Após o lançamento bem-sucedido do Sui Network e do protocolo Deepbook, a Mysten Labs agora está a aventurar-se numa nova área cheia de potencial com o Walrus. O sucesso do Sui e do Deepbook criou expectativas consideráveis para o Walrus. No entanto, ainda existem preocupações em relação a este novo protocolo. Estas preocupações surgem de vários fatores, como: o mercado de armazenamento descentralizado já está saturado com muitas soluções que não são realmente otimizadas, e o receio quanto à alocação de recursos — especificamente, se a Mysten Labs, que está a dedicar esforços ao desenvolvimento e expansão do Sui Network, está a dispersar recursos demasiado ao perseguir novas iniciativas. O artigo das Four Pillars irá explicar a estrutura do Walrus Protocol e explorar as diferenças em relação às soluções de armazenamento descentralizado existentes. Depois, analisará a relação entre o Walrus e o Sui Network, focando em como o Walrus se integra na arquitetura do Sui e contribui para a expansão de um ecossistema Sui cada vez mais desenvolvido. Como é que o Walrus se diferencia das soluções de armazenamento atuais? Para responder à questão de por que surgiu o Walrus, primeiro devemos analisar as suas diferenças em relação às soluções de armazenamento descentralizado existentes. O Walrus destaca-se mais do que os modelos atuais de armazenamento (especialmente Filecoin e Arweave), em três pontos principais: Otimização de custos de armazenamento

Primeiro, os custos de armazenamento entre o Walrus, Arweave e Filecoin apresentam diferenças significativas.

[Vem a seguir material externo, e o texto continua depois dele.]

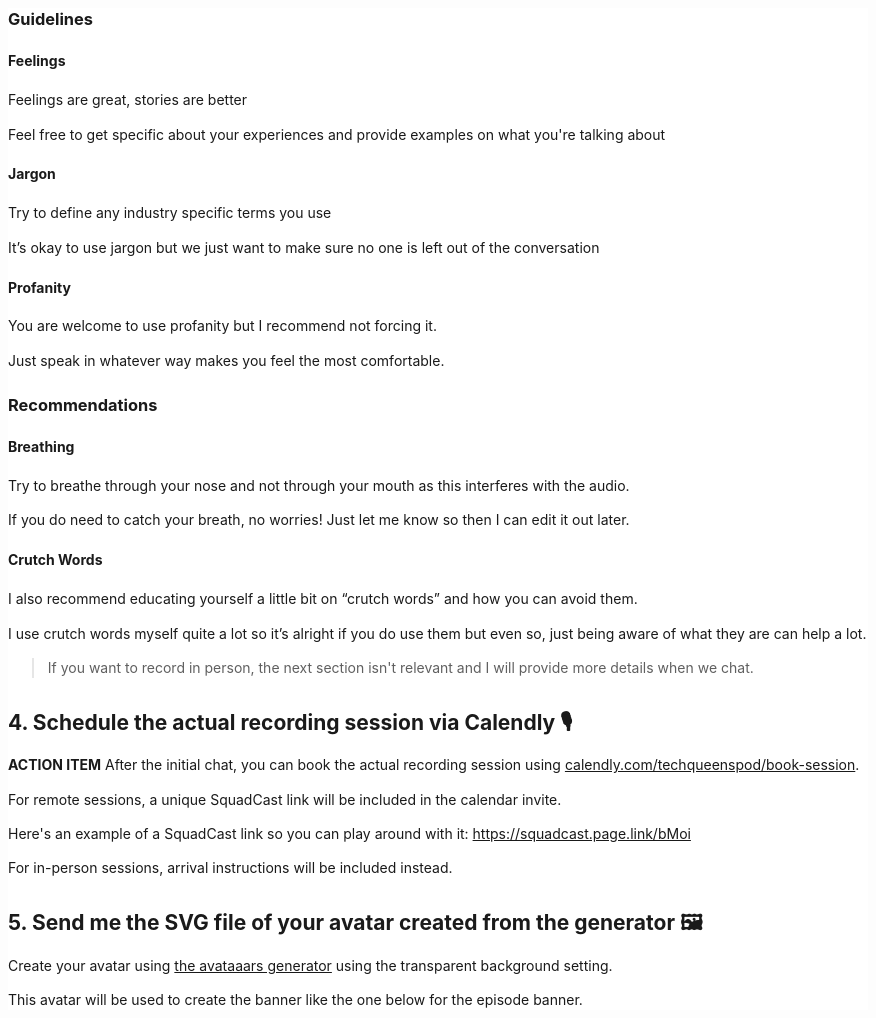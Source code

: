 ### Guidelines 

#### Feelings 

Feelings are great, stories are better

Feel free to get specific about your experiences and provide examples on what you're talking about

#### Jargon 

Try to define any industry specific terms you use

It’s okay to use jargon but we just want to make sure no one is left out of the conversation

#### Profanity 

You are welcome to use profanity but I recommend not forcing it.

Just speak in whatever way makes you feel the most comfortable.

### Recommendations 

#### Breathing 

Try to breathe through your nose and not through your mouth as this interferes with the audio.

If you do need to catch your breath, no worries! Just let me know so then I can edit it out later.

#### Crutch Words 

I also recommend educating yourself a little bit on “crutch words” and how you can avoid them.

I use crutch words myself quite a lot so it’s alright if you do use them but even so, just being aware of what they are can help a lot.

> If you want to record in person, the next section isn't relevant and I will provide more details when we chat.

## 4. Schedule the actual recording session via Calendly 🎙️

**ACTION ITEM** After the initial chat, you can book the actual recording session using [calendly.com/techqueenspod/book-session](https://calendly.com/techqueenspod/book-session).

For remote sessions, a unique SquadCast link will be included in the calendar invite.

Here's an example of a SquadCast link so you can play around with it: https://squadcast.page.link/bMoi

For in-person sessions, arrival instructions will be included instead.

## 5. Send me the SVG file of your avatar created from the generator 🖼️

Create your avatar using [the avataaars generator](https://getavataaars.com/) using the transparent background setting.

This avatar will be used to create the banner like the one below for the episode banner.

  • Arweave utiliza um sistema de incentivos para que os nós copiem e armazenem dados o máximo possível.
  • Filecoin permite aos utilizadores decidir o número de nós que irão armazenar os seus dados (os utilizadores podem optar por armazenar dados com apenas um miner ou distribuir 100 cópias por 100 miners diferentes, obviamente, quanto mais cópias, maior será o custo).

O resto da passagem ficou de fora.